## [Data listing]

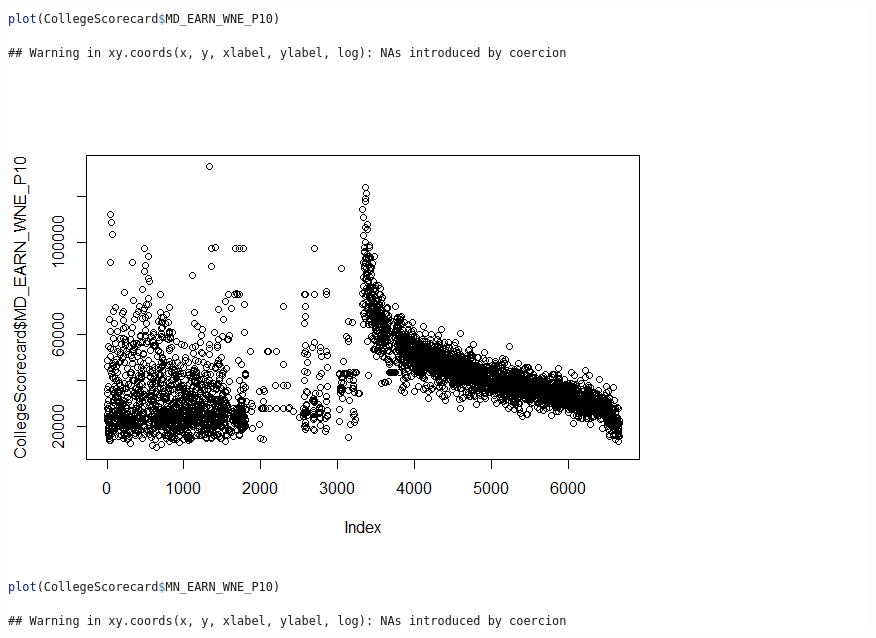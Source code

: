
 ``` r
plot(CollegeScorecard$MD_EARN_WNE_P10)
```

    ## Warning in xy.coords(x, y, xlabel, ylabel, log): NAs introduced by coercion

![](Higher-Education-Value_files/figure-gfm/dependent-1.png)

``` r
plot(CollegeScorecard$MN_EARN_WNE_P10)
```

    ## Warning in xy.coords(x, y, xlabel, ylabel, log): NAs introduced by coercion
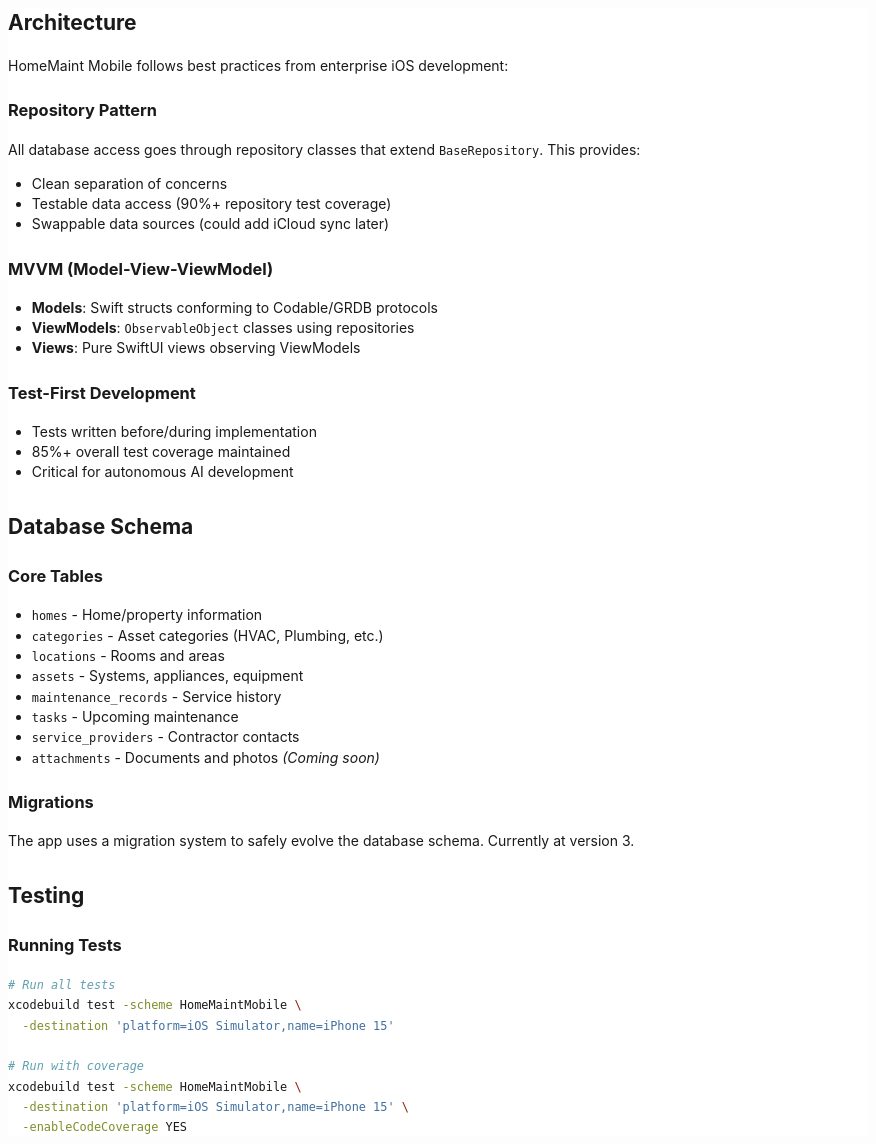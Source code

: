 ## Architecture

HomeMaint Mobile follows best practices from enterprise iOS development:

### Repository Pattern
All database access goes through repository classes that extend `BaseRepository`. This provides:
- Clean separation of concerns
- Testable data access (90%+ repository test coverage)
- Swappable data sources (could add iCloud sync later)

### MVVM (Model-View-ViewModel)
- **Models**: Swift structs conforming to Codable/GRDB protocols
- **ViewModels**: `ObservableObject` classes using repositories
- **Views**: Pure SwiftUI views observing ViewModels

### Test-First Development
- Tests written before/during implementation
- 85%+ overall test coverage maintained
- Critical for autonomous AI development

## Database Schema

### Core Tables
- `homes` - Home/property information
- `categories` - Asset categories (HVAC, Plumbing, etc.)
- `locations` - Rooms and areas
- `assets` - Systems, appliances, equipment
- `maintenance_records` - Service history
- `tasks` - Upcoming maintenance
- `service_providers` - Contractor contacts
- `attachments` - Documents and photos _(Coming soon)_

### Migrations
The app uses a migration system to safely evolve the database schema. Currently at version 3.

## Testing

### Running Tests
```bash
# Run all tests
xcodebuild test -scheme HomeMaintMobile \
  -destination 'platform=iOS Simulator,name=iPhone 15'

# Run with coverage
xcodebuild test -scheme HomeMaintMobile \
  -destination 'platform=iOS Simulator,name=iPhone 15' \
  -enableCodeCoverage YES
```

...

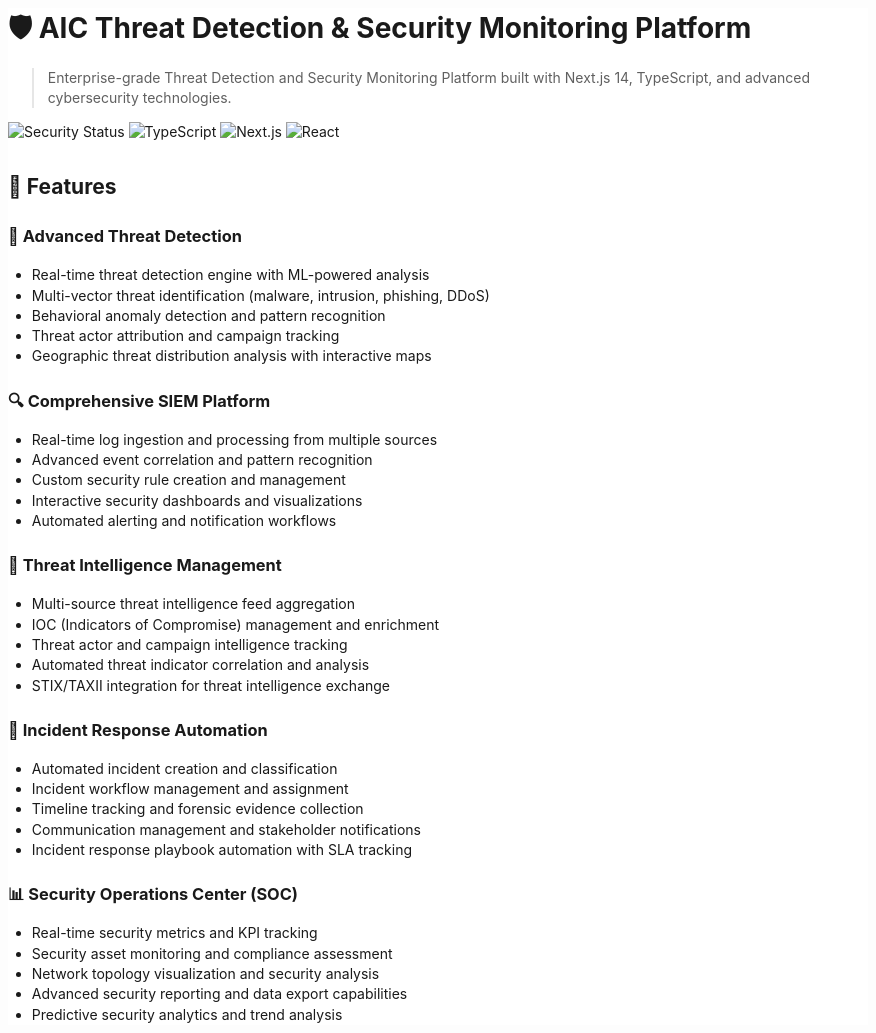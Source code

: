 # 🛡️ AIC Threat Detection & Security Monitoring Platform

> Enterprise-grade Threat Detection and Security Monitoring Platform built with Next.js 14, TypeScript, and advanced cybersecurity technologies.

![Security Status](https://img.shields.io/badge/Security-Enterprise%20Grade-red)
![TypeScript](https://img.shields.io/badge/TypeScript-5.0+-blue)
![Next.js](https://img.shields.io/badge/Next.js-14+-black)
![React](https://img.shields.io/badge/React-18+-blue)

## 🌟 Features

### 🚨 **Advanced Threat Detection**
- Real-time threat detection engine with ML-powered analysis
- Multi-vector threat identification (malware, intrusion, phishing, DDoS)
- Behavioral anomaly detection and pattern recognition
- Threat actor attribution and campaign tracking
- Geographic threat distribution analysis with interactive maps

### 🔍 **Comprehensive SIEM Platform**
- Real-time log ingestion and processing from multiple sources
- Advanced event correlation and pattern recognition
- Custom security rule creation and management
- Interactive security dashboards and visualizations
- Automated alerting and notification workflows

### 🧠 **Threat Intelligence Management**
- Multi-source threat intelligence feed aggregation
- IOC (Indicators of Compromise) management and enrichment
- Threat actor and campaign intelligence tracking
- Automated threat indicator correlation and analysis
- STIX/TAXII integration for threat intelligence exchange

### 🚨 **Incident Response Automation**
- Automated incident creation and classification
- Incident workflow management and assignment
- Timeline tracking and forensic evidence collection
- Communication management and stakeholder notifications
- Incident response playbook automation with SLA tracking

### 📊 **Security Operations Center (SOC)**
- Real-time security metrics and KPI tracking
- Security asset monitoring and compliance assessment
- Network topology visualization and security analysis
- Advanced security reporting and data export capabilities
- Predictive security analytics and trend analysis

## [Exercise]
The range runs from the line above containing "- Real-time log" to the line containing "- Automated alerting", inclusive. Restate those lines word for word and no others.

## [Task solution]
- Real-time log ingestion and processing from multiple sources
- Advanced event correlation and pattern recognition
- Custom security rule creation and management
- Interactive security dashboards and visualizations
- Automated alerting and notification workflows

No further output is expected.